'''
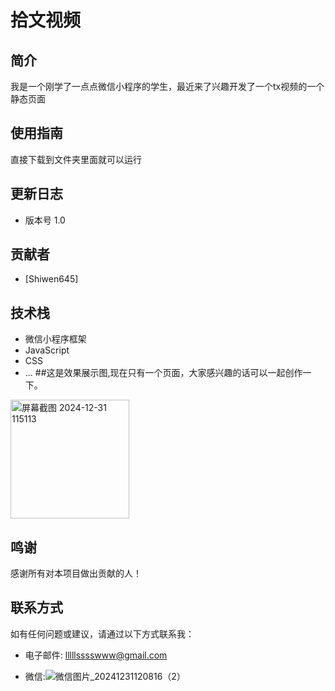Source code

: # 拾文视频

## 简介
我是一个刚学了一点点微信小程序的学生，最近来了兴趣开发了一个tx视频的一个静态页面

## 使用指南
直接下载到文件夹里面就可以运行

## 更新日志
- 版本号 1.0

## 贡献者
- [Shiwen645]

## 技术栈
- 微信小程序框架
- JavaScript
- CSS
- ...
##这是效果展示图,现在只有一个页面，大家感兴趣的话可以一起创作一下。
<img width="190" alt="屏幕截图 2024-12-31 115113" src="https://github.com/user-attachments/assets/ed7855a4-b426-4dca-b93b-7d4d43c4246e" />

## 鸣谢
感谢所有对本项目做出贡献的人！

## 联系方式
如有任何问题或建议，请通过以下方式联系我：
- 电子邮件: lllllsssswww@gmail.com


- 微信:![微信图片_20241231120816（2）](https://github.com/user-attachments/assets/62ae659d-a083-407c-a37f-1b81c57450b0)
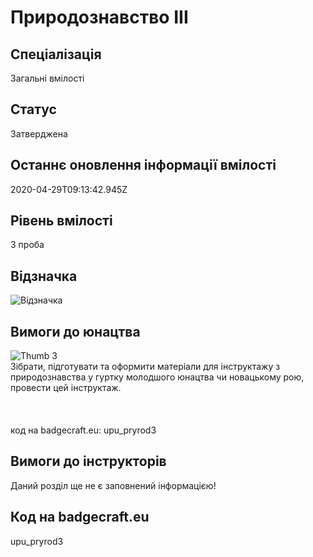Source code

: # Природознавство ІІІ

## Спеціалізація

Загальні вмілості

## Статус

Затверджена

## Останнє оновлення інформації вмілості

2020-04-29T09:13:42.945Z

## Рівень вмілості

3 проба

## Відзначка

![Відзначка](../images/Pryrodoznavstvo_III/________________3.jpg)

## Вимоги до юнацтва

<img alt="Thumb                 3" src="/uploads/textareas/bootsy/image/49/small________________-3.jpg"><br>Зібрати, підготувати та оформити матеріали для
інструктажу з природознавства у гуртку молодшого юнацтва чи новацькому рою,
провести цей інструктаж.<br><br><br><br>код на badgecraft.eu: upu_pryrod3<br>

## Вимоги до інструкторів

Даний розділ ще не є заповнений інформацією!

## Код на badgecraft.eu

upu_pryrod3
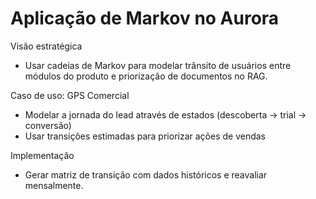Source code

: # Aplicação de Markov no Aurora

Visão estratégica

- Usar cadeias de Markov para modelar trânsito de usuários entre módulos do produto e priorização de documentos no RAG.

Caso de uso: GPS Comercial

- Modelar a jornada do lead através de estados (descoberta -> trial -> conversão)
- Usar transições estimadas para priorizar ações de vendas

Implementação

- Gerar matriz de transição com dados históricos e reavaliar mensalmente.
'''
→ **What you should do**: I'd like the data above duplicated exactly, with no pictures included.

→ **Your response**:
Source code

: # 拾文视频

## 简介
我是一个刚学了一点点微信小程序的学生，最近来了兴趣开发了一个tx视频的一个静态页面

## 使用指南
直接下载到文件夹里面就可以运行

## 更新日志
- 版本号 1.0

## 贡献者
- [Shiwen645]

## 技术栈
- 微信小程序框架
- JavaScript
- CSS
- ...
##这是效果展示图,现在只有一个页面，大家感兴趣的话可以一起创作一下。
<img width="190" alt="屏幕截图 2024-12-31 115113" src="https://github.com/user-attachments/assets/ed7855a4-b426-4dca-b93b-7d4d43c4246e" />

## 鸣谢
感谢所有对本项目做出贡献的人！

## 联系方式
如有任何问题或建议，请通过以下方式联系我：
- 电子邮件: lllllsssswww@gmail.com


- 微信:![微信图片_20241231120816（2）](https://github.com/user-attachments/assets/62ae659d-a083-407c-a37f-1b81c57450b0)
Source code

: # Природознавство ІІІ

## Спеціалізація

Загальні вмілості

## Статус

Затверджена

## Останнє оновлення інформації вмілості

2020-04-29T09:13:42.945Z

## Рівень вмілості

3 проба

## Відзначка

![Відзначка](../images/Pryrodoznavstvo_III/________________3.jpg)

## Вимоги до юнацтва

<img alt="Thumb                 3" src="/uploads/textareas/bootsy/image/49/small________________-3.jpg"><br>Зібрати, підготувати та оформити матеріали для
інструктажу з природознавства у гуртку молодшого юнацтва чи новацькому рою,
провести цей інструктаж.<br><br><br><br>код на badgecraft.eu: upu_pryrod3<br>

## Вимоги до інструкторів

Даний розділ ще не є заповнений інформацією!

## Код на badgecraft.eu

upu_pryrod3
Source code

: # Aplicação de Markov no Aurora

Visão estratégica

- Usar cadeias de Markov para modelar trânsito de usuários entre módulos do produto e priorização de documentos no RAG.

Caso de uso: GPS Comercial

- Modelar a jornada do lead através de estados (descoberta -> trial -> conversão)
- Usar transições estimadas para priorizar ações de vendas

Implementação

- Gerar matriz de transição com dados históricos e reavaliar mensalmente.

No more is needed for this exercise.